GREFFIER : Valérie DOIZE
COMPOSITION DE LA COUR LORS DU DÉLIBÉRÉ
Muriel LE BELLEC
: conseiller faisant fonction de
PRESIDENT DE CHAMBRE
Gilles GUTIERREZ
: CONSEILLER
Nathalie RICHEZ-SAULE
: CONSEILLER
Le prononcé de l'arrêt a été prorogé du 22 Décembre 2023 au 26 Janvier 2024 pour plus ample délibéré
ARRÊT : Contradictoire
prononcé par sa mise à disposition au greffe le 26 Janvier 2024,
les parties présentes en ayant été préalablement avisées dans les conditions prévues à l'article 450 du code de procédure civile, signé par Muriel LE BELLEC, conseiller désigné pour exercer les fonctions de président et par Nadine BERLY, greffier auquel la minute de la décision a été remise par le magistrat signataire.
ORDONNANCE DE CLÔTURE : rendue le 18 Octobre 2023
EXPOSÉ DES FAITS
Mme [X] [R], née le 5 octobre 1965, a été embauchée par contrat de travail à durée indéterminée à temps partiel de 30 heures par semaine, à compter du 16 août 2004, en qualité de vendeuse, par la société Riu Aublet et Compagnie, qui applique la convention collective des maisons à succursales de vente au détail d'habillement et emploie de façon habituelle au moins onze salariés. Elle était affectée au magasin de [Localité 5].
Par courrier du 2 décembre 2019, la société Riu Aublet et Compagnie a informé Mme [R] de la fermeture du magasin de [Localité 5]-[Localité 6] et lui a annoncé sa mutation au sein du magasin de [Localité 7] à compter du 1er janvier 2020.
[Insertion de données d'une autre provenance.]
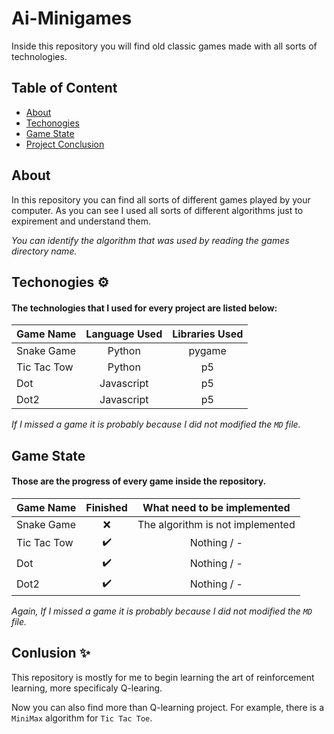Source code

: # Ai-Minigames

Inside this repository you will find old classic games made with all sorts of technologies.

## Table of Content

- [About](#about)
- [Techonogies️](#techonogie)
- [Game State](#game-state)
- [Project Conclusion](#conlusion)

## About

In this repository you can find all sorts of different games played by your computer. As you can see I used all sorts of different algorithms just to expirement and understand them.

*You can identify the algorithm that was used by reading the games directory name.* 

## Techonogies ⚙️

#### The technologies that I used for every project are listed below:

| Game Name     | Language Used | Libraries Used |
| ------------- |:-------------:|:-------------: |
| Snake Game    | Python        | pygame         |
| Tic Tac Tow   | Python        | p5             |
| Dot           | Javascript    | p5             |
| Dot2          | Javascript    | p5             |

*If I missed a game it is probably because I did not modified the `MD` file.*

## Game State

#### Those are the progress of every game inside the repository.

| Game Name     | Finished       | What need to be implemented      |
| ------------- |:--------------:|:--------------------------------:|
| Snake Game    | ❌            | The algorithm is not implemented |
| Tic Tac Tow   | ✔️            | Nothing / -                      |
| Dot           | ✔️            | Nothing / -                      |
| Dot2          | ✔️            | Nothing / -                      |


*Again, If I missed a game it is probably because I did not modified the `MD` file.*

## Conlusion ✨

This repository is mostly for me to begin learning the art of reinforcement learning, more specificaly Q-learing. 

Now you can also find more than Q-learning project. For example, there is a `MiniMax` algorithm for `Tic Tac Toe`.
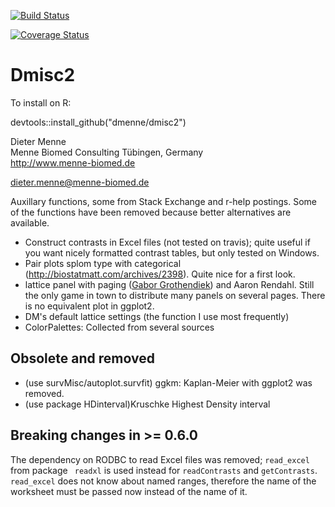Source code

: [![Build Status](https://travis-ci.org/dmenne/dmisc2.svg?branch=master)](https://travis-ci.org/dmenne/dmisc2)

[![Coverage Status](https://coveralls.io/repos/github/dmenne/dmisc2/badge.svg?branch=master)](https://coveralls.io/github/dmenne/dmisc2?branch=master)

Dmisc2
===========================================

To install on R:

devtools::install_github("dmenne/dmisc2")


Dieter Menne   
Menne Biomed Consulting Tübingen, Germany    
http://www.menne-biomed.de   

dieter.menne@menne-biomed.de 

Auxillary functions, some from Stack Exchange and r-help postings.
Some of the functions have been removed because better alternatives are available.

* Construct contrasts in Excel files (not tested on travis); quite useful if you want nicely formatted contrast tables, but only tested on Windows. 
* Pair plots splom type with categorical (http://biostatmatt.com/archives/2398). Quite nice for a first look.
* lattice panel with paging ([Gabor Grothendiek](http://stackoverflow.com/questions/9654244/multipage-lattice-panel-arrangement)) and Aaron Rendahl. Still the only game in town to distribute many panels on several pages. There is no equivalent plot in ggplot2. 
* DM's default lattice settings (the function I use most frequently)
* ColorPalettes: Collected from several sources

## Obsolete and removed
* (use survMisc/autoplot.survfit) ggkm: Kaplan-Meier with ggplot2 was removed.
* (use package HDinterval)Kruschke Highest Density interval


## Breaking changes in >= 0.6.0

The dependency on RODBC to read Excel files was removed; `read_excel` from package ` readxl` is used instead for `readContrasts` and `getContrasts`. `read_excel` does not know about named ranges, therefore the name of the worksheet must be passed now instead of the name of it.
Par courrier du 18 décembre 2019, Mme [R] a averti son employeur qu'elle refusait sa mutation. Elle ne s'est pas présentée au magasin de [Localité 7].
Elle a été convoquée par lettre du 27 décembre 2019 à un entretien préalable à un éventuel licenciement le 9 janvier 2020. Son licenciement lui a été notifié par lettre recommandée en date du 14 janvier 2021, motivée par le refus de sa mutation, non constitutive d'une modification de son contrat de travail, exprimé par son courrier du 18 décembre 2019 et maintenu lors de l'entretien préalable.
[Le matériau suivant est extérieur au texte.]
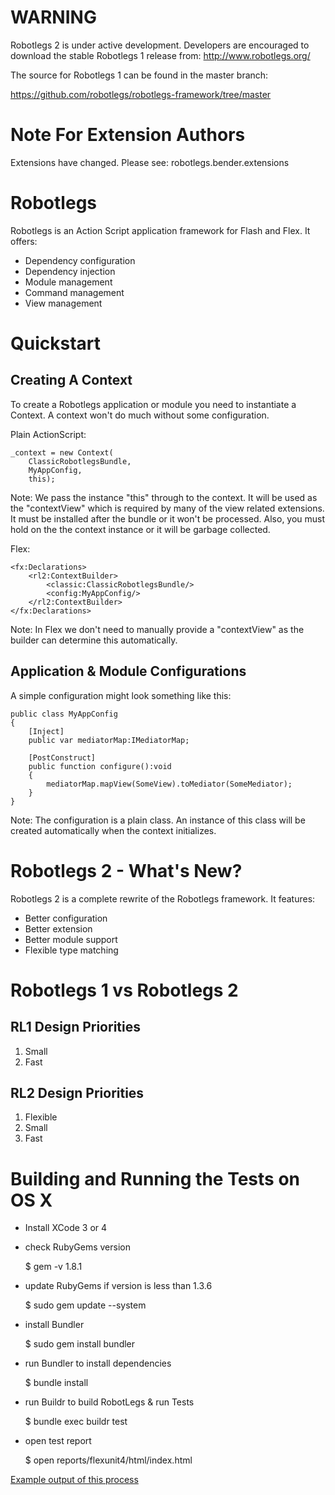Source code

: # WARNING

Robotlegs 2 is under active development. Developers are encouraged to download the stable Robotlegs 1 release from: http://www.robotlegs.org/

The source for Robotlegs 1 can be found in the master branch:

https://github.com/robotlegs/robotlegs-framework/tree/master

# Note For Extension Authors

Extensions have changed. Please see: robotlegs.bender.extensions

# Robotlegs

Robotlegs is an Action Script application framework for Flash and Flex. It offers:

+ Dependency configuration
+ Dependency injection
+ Module management
+ Command management
+ View management

# Quickstart

## Creating A Context

To create a Robotlegs application or module you need to instantiate a Context. A context won't do much without some configuration.

Plain ActionScript:

    _context = new Context(
        ClassicRobotlegsBundle,
        MyAppConfig,
        this);

Note: We pass the instance "this" through to the context. It will be used as the "contextView" which is required by many of the view related extensions. It must be installed after the bundle or it won't be processed. Also, you must hold on the the context instance or it will be garbage collected.

Flex:

    <fx:Declarations>
        <rl2:ContextBuilder>
            <classic:ClassicRobotlegsBundle/>
            <config:MyAppConfig/>
        </rl2:ContextBuilder>
    </fx:Declarations>

Note: In Flex we don't need to manually provide a "contextView" as the builder can determine this automatically.

## Application & Module Configurations

A simple configuration might look something like this:

    public class MyAppConfig
    {
        [Inject]
        public var mediatorMap:IMediatorMap;

        [PostConstruct]
        public function configure():void
        {
            mediatorMap.mapView(SomeView).toMediator(SomeMediator);
        }
    }

Note: The configuration is a plain class. An instance of this class will be created automatically when the context initializes.

# Robotlegs 2 - What's New?

Robotlegs 2 is a complete rewrite of the Robotlegs framework. It features:

+ Better configuration
+ Better extension
+ Better module support
+ Flexible type matching

# Robotlegs 1 vs Robotlegs 2

## RL1 Design Priorities

1. Small
2. Fast

## RL2 Design Priorities

1. Flexible
2. Small
3. Fast

# Building and Running the Tests on OS X

- Install XCode 3 or 4
- check RubyGems version
    
    $ gem -v
    1.8.1
    
- update RubyGems if version is less than 1.3.6

    $ sudo gem update --system
    
- install Bundler

    $ sudo gem install bundler
    
- run Bundler to install dependencies

    $ bundle install
    
- run Buildr to build RobotLegs & run Tests

    $ bundle exec buildr test
    
- open test report

    $ open reports/flexunit4/html/index.html
    
[Example output of this process](https://gist.github.com/1336238)


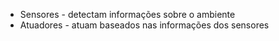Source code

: - Sensores - detectam informações sobre o ambiente
- Atuadores - atuam baseados nas informações dos sensores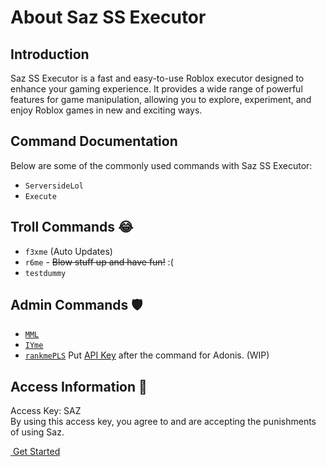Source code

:  <div class="container">
        <h1>About Saz SS Executor</h1>
        <div class="section">
            <h2>Introduction</h2>
            <p>Saz SS Executor is a fast and easy-to-use Roblox executor designed to enhance your gaming experience. It provides a wide range of powerful features for game manipulation, allowing you to explore, experiment, and enjoy Roblox games in new and exciting ways.</p>
        </div>
        <div class="section">
            <h2>Command Documentation</h2>
            <p>Below are some of the commonly used commands with Saz SS Executor:</p>
            <ul>
                <li><code>ServersideLol</code></li>
                <li><code>Execute</code></li>
            </ul>
        </div>
        <div class="section">
            <h2>Troll Commands 😂</h2>
            <ul>
                <li><code>f3xme</code> <span>(Auto Updates)</span></li>
                <li><code>r6me</code> - <del>Blow stuff up and have fun!</del> <span>:(</span></li>
                <li><code>testdummy</code></li>
            </ul>
        </div>
        <div class="section">
            <h2>Admin Commands 🛡️</h2>
            <ul>
                <li><code><a href="https://www.youtube.com/watch?v=uP-Q_4QyTaU&pp=ygUTbW1sICByb2Jsb3ggZXhwbG9pdA%3D%3D" target="_blank">MML</a></code></li>
                <li><code><a href="https://github.com/EdgeIY/infiniteyield" target="_blank">IYme</a></code></li>
                <li><code><a href="https://www.youtube.com/watch?v=GFiiWdQts7s&pp=ygUkcmFua2luZyByb2Jsb3ggYWRtaW4gIHjvYmxveCBleHBsb2l0" target="_blank">rankmePLS</a></code> <span>Put <a href="https://github.com/Epix-Incorporated/Adonis/wiki" target="_blank">API Key</a> after the command for Adonis. (WIP)</span></li>
            </ul>
        </div>
        <div class="section">
            <h2>Access Information 🧾</h2>
            <p>Access Key: SAZ<br>By using this access key, you agree to <a href = "https://discord.gg/mDyPUZak8a" target="_blank"> </a> and are accepting the punishments of using Saz.</p>
        </div>
        <div class="button-container">
            <a class="button" href="https://discord.gg/mDyPUZak8a" target="_blank">
                <img src="https://logos-download.com/wp-content/uploads/2021/01/Discord_Logo-613x700.png" alt="" style="vertical-align: middle;"> Get Started
            </a>
        </div>
    </div>
</body>
</html>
Par requête reçue le 29 septembre 2020, Mme [R] a saisi le conseil de prud'hommes de Calais pour faire constater l'illégitimité de son licenciement.
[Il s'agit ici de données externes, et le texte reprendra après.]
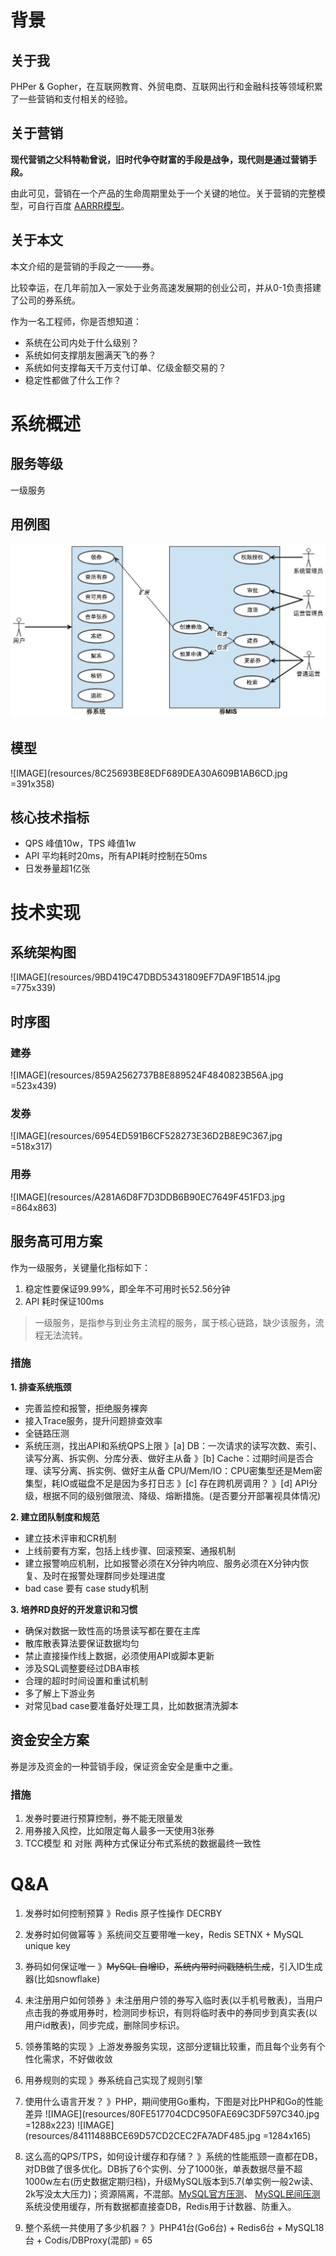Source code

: # 背景
## 关于我
PHPer & Gopher，在互联网教育、外贸电商、互联网出行和金融科技等领域积累了一些营销和支付相关的经验。

## 关于营销
**现代营销之父科特勒曾说，旧时代争夺财富的手段是战争，现代则是通过营销手段。**

由此可见，营销在一个产品的生命周期里处于一个关键的地位。关于营销的完整模型，可自行百度 [AARRR模型](https://baike.baidu.com/item/AARRR/6962373?fr=aladdin)。

## 关于本文
本文介绍的是营销的手段之一——券。

比较幸运，在几年前加入一家处于业务高速发展期的创业公司，并从0-1负责搭建了公司的券系统。

作为一名工程师，你是否想知道：
- 系统在公司内处于什么级别？
- 系统如何支撑朋友圈满天飞的券？
- 系统如何支撑每天千万支付订单、亿级金额交易的？
- 稳定性都做了什么工作？

# 系统概述
## 服务等级
一级服务

## 用例图
![IMAGE](resources/D351F0E2207AB9732EB9A0C4DCEEAB6B.jpg)

## 模型
![IMAGE](resources/8C25693BE8EDF689DEA30A609B1AB6CD.jpg =391x358)

## 核心技术指标
- QPS 峰值10w，TPS 峰值1w
- API 平均耗时20ms，所有API耗时控制在50ms
- 日发券量超1亿张

# 技术实现
## 系统架构图
![IMAGE](resources/9BD419C47DBD53431809EF7DA9F1B514.jpg =775x339)

## 时序图
### 建券
![IMAGE](resources/859A2562737B8E889524F4840823B56A.jpg =523x439)

### 发券
![IMAGE](resources/6954ED591B6CF528273E36D2B8E9C367.jpg =518x317)

### 用券
![IMAGE](resources/A281A6D8F7D3DDB6B90EC7649F451FD3.jpg =864x863)

## 服务高可用方案
作为一级服务，关键量化指标如下：
1. 稳定性要保证99.99%，即全年不可用时长52.56分钟
1. API 耗时保证100ms

> 一级服务，是指参与到业务主流程的服务，属于核心链路，缺少该服务，流程无法流转。

### 措施
**1. 排查系统瓶颈**
- 完善监控和报警，拒绝服务裸奔
- 接入Trace服务，提升问题排查效率
- 全链路压测
- 系统压测，找出API和系统QPS上限
》[a] DB：一次请求的读写次数、索引、读写分离、拆实例、分库分表、做好主从备
》[b] Cache：过期时间是否合理、读写分离、拆实例、做好主从备
 CPU/Mem/IO：CPU密集型还是Mem密集型，耗IO或磁盘不足是因为多打日志
》[c] 存在跨机房调用？
》[d] API分级，根据不同的级别做限流、降级、熔断措施。(是否要分开部署视具体情况)

**2. 建立团队制度和规范**
- 建立技术评审和CR机制
- 上线前要有方案，包括上线步骤、回滚预案、通报机制
- 建立报警响应机制，比如报警必须在X分钟内响应、服务必须在X分钟内恢复、及时在报警处理群同步处理进度
- bad case 要有 case study机制


**3. 培养RD良好的开发意识和习惯**
- 确保对数据一致性高的场景读写都在要在主库
- 散库散表算法要保证数据均匀
- 禁止直接操作线上数据，必须使用API或脚本更新
- 涉及SQL调整要经过DBA审核
- 合理的超时时间设置和重试机制
- 多了解上下游业务
- 对常见bad case要准备好处理工具，比如数据清洗脚本

## 资金安全方案
券是涉及资金的一种营销手段，保证资金安全是重中之重。

### 措施
1. 发券时要进行预算控制，券不能无限量发
2. 用券接入风控，比如限定每人最多一天使用3张券
3. TCC模型 和 对账 两种方式保证分布式系统的数据最终一致性

# Q&A
1. 发券时如何控制预算
》Redis 原子性操作 DECRBY

2. 发券时如何做幂等
》系统间交互要带唯一key，Redis SETNX + MySQL unique key

2. 券码如何保证唯一
》~~MySQL 自增ID~~，~~系统内带时间戳随机生成~~，引入ID生成器(比如snowflake)

3. 未注册用户如何领券
》未注册用户领的券写入临时表(以手机号散表)，当用户点击我的券或用券时，检测同步标识，有则将临时表中的券同步到真实表(以用户id散表)，同步完成，删除同步标识。

4. 领券策略的实现
》上游发券服务实现，这部分逻辑比较重，而且每个业务有个性化需求，不好做收敛

5. 用券规则的实现
》券系统自己实现了规则引擎

6. 使用什么语言开发？
》PHP，期间使用Go重构，下图是对比PHP和Go的性能差异
![IMAGE](resources/80FE517704CDC950FAE69C3DF597C340.jpg =1288x223)
![IMAGE](resources/84111488BCE69D57CD2CEC2FA7ADF485.jpg =1284x165)

7. 这么高的QPS/TPS，如何设计缓存和存储？
》系统的性能瓶颈一直都在DB，对DB做了很多优化。DB拆了6个实例、分了1000张，单表数据尽量不超1000w左右(历史数据定期归档)，升级MySQL版本到5.7(单实例一般2w读、2k写没太大压力)；资源隔离，不混部。[MySQL官方压测]( https://www.mysql.com/why-mysql/benchmarks/)、 [MySQL民间压测](http://dimitrik.free.fr/blog/archives/2013/09/mysql-performance-reaching-500k-qps-with-mysql-57.html) 
系统没使用缓存，所有数据都直接查DB，Redis用于计数器、防重入。

9. 整个系统一共使用了多少机器？
》PHP41台(Go6台) + Redis6台 + MySQL18台 + Codis/DBProxy(混部) = 65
Par jugement en date du 28 septembre 2021 le conseil de prud'hommes a dit que le licenciement est fondé sur une cause réelle et sérieuse, débouté Mme [R] de l'ensemble de ses demandes, débouté les parties de leurs demandes respectives sur le fondement de l'article 700 du code de procédure civile et laissé aux parties la charge de leurs propres dépens.
Le 22 octobre 2021, Mme [R] a interjeté appel de ce jugement.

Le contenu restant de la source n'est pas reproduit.